Re: [PATCH v4] /dev/mem: Revoke mappings when a driver claims the region
From: Kees Cook
Date: Thu Apr 07 2022 - 23:35:10 EST
On Thu, Apr 07, 2022 at 04:43:10PM -0700, Dan Williams wrote:
> On Thu, Apr 7, 2022 at 11:47 AM Dan Williams <dan.j.williams@xxxxxxxxx> wrote:
> >
> > On Wed, Apr 6, 2022 at 12:46 PM Kees Cook <keescook@xxxxxxxxxxxx> wrote:
> > >
> > > *thread necromancy*
> >
> > It's alive!
> >
> > >
> > > Hi Dan,
> > >
> > > I'm doing a KSPP bug scrub and am reviewing
> > > https://github.com/KSPP/linux/issues/74 again.
> > >
> > > Do you have a chance to look at this? I'd love a way to make mmap()
> > > behave the same way as read() for the first meg of /dev/mem.
> >
> > You want 0-reads or SIGBUS when attempting to access the first 1MB?
> >
> > Because it sounds like what you want is instead of loudly failing with
> > -EPERM in drivers/char/mem.c::mmap_mem() you want it to silently
> > succeed but swap in the zero page, right? Otherwise if it's SIGBUS
> > then IO_STRICT_DEVMEM=y + marking that span as IORESOURCE_BUSY will
> > "Do the Right Thing (TM).".
>
> In other words, if IO_STRICT_DEVMEM is enabled then the enforcement is
> already there at least for anything marked IORESOURCE_BUSY. So if
> tools are ok with that protection today, maybe there is no need to do
> the zero page dance. I.e. legacy tools the read(2) /dev/mem below 1MB
> get zeroes, and apparently no tools were mmap'ing below 1MB otherwise
> they would have complained by now? At least Fedora is shipping
> IO_STRICT_DEVMEM these days:
>
> https://src.fedoraproject.org/rpms/kernel/blob/rawhide/f/kernel-x86_64-fedora.config#_2799
When I try to mmap a RAM area <1MiB, mmap succeeds (range_is_allowed()

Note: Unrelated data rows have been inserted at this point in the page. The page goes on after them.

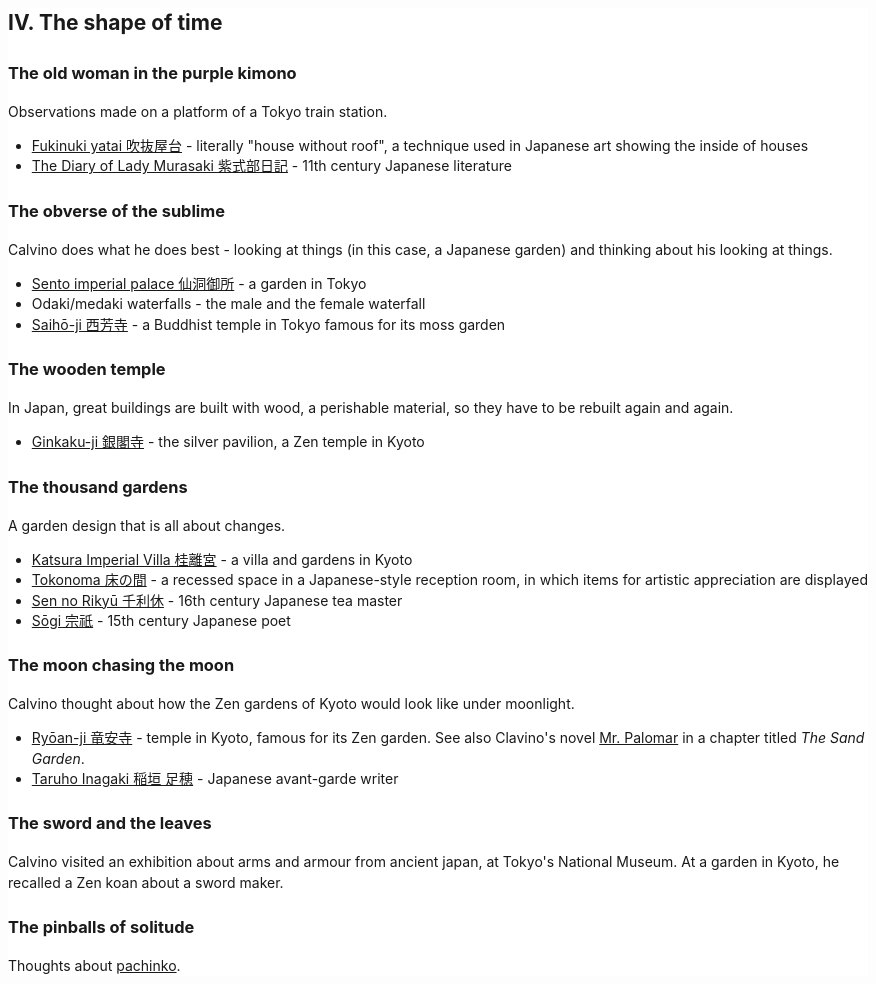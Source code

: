 ## IV. The shape of time 
### The old woman in the purple kimono 
Observations made on a platform of a Tokyo train station.

- [Fukinuki yatai 吹抜屋台](https://en.wikipedia.org/wiki/Fukinuki_yatai?wprov=sfti1) - literally "house without roof", a technique used in Japanese art showing the inside of houses
- [The Diary of Lady Murasaki 紫式部日記](https://en.wikipedia.org/wiki/The_Diary_of_Lady_Murasaki?wprov=sfti1) - 11th century Japanese literature

### The obverse of the sublime 
Calvino does what he does best - looking at things (in this case, a Japanese garden) and thinking about his looking at things.

- [Sento imperial palace 仙洞御所](https://en.wikipedia.org/wiki/Sent%C5%8D_Imperial_Palace?wprov=sfti1) - a garden in Tokyo
- Odaki/medaki waterfalls - the male and the female waterfall
- [Saihō-ji 西芳寺](https://en.wikipedia.org/wiki/Saih%C5%8D-ji_(Kyoto)?wprov=sfti1) - a Buddhist temple in Tokyo famous for its moss garden

### The wooden temple 
In Japan, great buildings are built with wood, a perishable material, so they have to be rebuilt again and again.

- [Ginkaku-ji 銀閣寺](https://en.wikipedia.org/wiki/Ginkaku-ji?wprov=sfti1) - the silver pavilion, a Zen temple in Kyoto

### The thousand gardens 
A garden design that is all about changes.

- [Katsura Imperial Villa 桂離宮](https://en.wikipedia.org/wiki/Katsura_Imperial_Villa?wprov=sfti1) - a villa and gardens in Kyoto
- [Tokonoma 床の間](https://en.wikipedia.org/wiki/Tokonoma?wprov=sfti1) - a recessed space in a Japanese-style reception room, in which items for artistic appreciation are displayed
- [Sen no Rikyū 千利休](https://en.wikipedia.org/wiki/Sen_no_Riky%C5%AB?wprov=sfti1) - 16th century Japanese tea master
- [Sōgi 宗祇](https://en.wikipedia.org/wiki/S%C5%8Dgi?wprov=sfti1) - 15th century Japanese poet

### The moon chasing the moon 
Calvino thought about how the Zen gardens of Kyoto would look like under moonlight.

- [Ryōan-ji 竜安寺](https://en.wikipedia.org/wiki/Ry%C5%8Dan-ji?wprov=sfti1) - temple in Kyoto, famous for its Zen garden. See also  Clavino's novel [Mr. Palomar](https://en.wikipedia.org/wiki/Mr._Palomar?wprov=sfti1) in a chapter titled _The Sand Garden_.
- [Taruho Inagaki 稲垣 足穂](https://en.wikipedia.org/wiki/Taruho_Inagaki?wprov=sfti1) - Japanese avant-garde writer

### The sword and the leaves
Calvino visited an exhibition about arms and armour from ancient japan, at Tokyo's National Museum. At a garden in Kyoto, he recalled a Zen koan about a sword maker.

### The pinballs of solitude 
Thoughts about [pachinko](https://en.wikipedia.org/wiki/Pachinko?wprov=sfti1). 
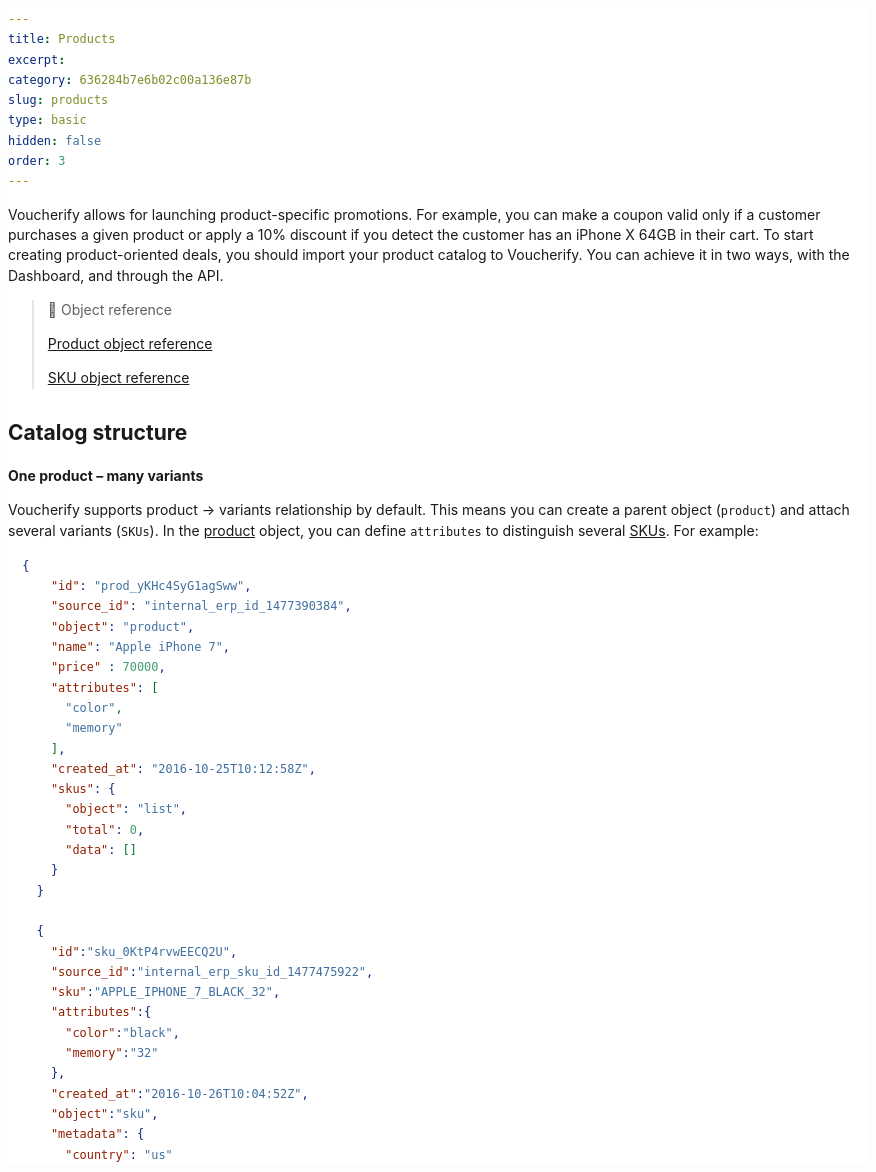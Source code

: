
 ```yaml
---
title: Products
excerpt: 
category: 636284b7e6b02c00a136e87b
slug: products
type: basic
hidden: false
order: 3
---
```


Voucherify allows for launching product-specific promotions. For example, you can make a coupon valid only if a customer purchases a given product or apply a 10% discount if you detect the customer has an iPhone X 64GB in their cart. To start creating product-oriented deals, you should import your product catalog to Voucherify. You can achieve it in two ways, with the Dashboard, and through the API.

> :blue_book: Object reference
> 
> [Product object reference](ref:the-product-object)
> 
> [SKU object reference](ref:the-sku-object)

## Catalog structure

**One product – many variants**

Voucherify supports product → variants relationship by default. This means you can create a parent object (`product`) and attach several variants (`SKUs`). In the [product](https://docs.voucherify.io/reference#the-product-object) object, you can define `attributes` to distinguish several [SKU](https://docs.voucherify.io/reference#the-sku-object)[s](https://docs.voucherify.io/reference#the-sku-object). For example:

```json Products
  {
      "id": "prod_yKHc4SyG1agSww",
      "source_id": "internal_erp_id_1477390384",
      "object": "product",
      "name": "Apple iPhone 7",
      "price" : 70000,
      "attributes": [
        "color",
        "memory"
      ],
      "created_at": "2016-10-25T10:12:58Z",
      "skus": {
        "object": "list",
        "total": 0,
        "data": []
      }
    }

    {  
      "id":"sku_0KtP4rvwEECQ2U",
      "source_id":"internal_erp_sku_id_1477475922",
      "sku":"APPLE_IPHONE_7_BLACK_32",
      "attributes":{  
        "color":"black",
        "memory":"32"
      },
      "created_at":"2016-10-26T10:04:52Z",
      "object":"sku",
      "metadata": { 
        "country": "us"
```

is non-zero), so I don't think IO_STRICT_DEVMEM would trip anything
using mmap on /dev/mem there.
I am only reading 0s from there, though, but I don't see what's all
happening. I thought maybe it was just literally unused, but even with
CONFIG_PAGE_POISONING=y booted with page_poison=1, I still read 0s (not
0xaa), but I'd like to understand _why_ (i.e. I can't tell if it is
accidentally safe, intentionally safe, or my test is bad.)
For example:
# cat /proc/iomem
00000000-00000fff : Reserved
00001000-0009fbff : System RAM
0009fc00-0009ffff : Reserved
000a0000-000bffff : PCI Bus 0000:00
000c0000-000c99ff : Video ROM
...
If I mmap page 0, it's rejected (non-RAM). If I mmap page 1, it works,
but it's all 0s. (Which is what I'd like, but I don't see where this is
happening.)
Hmmm.
--
Kees Cook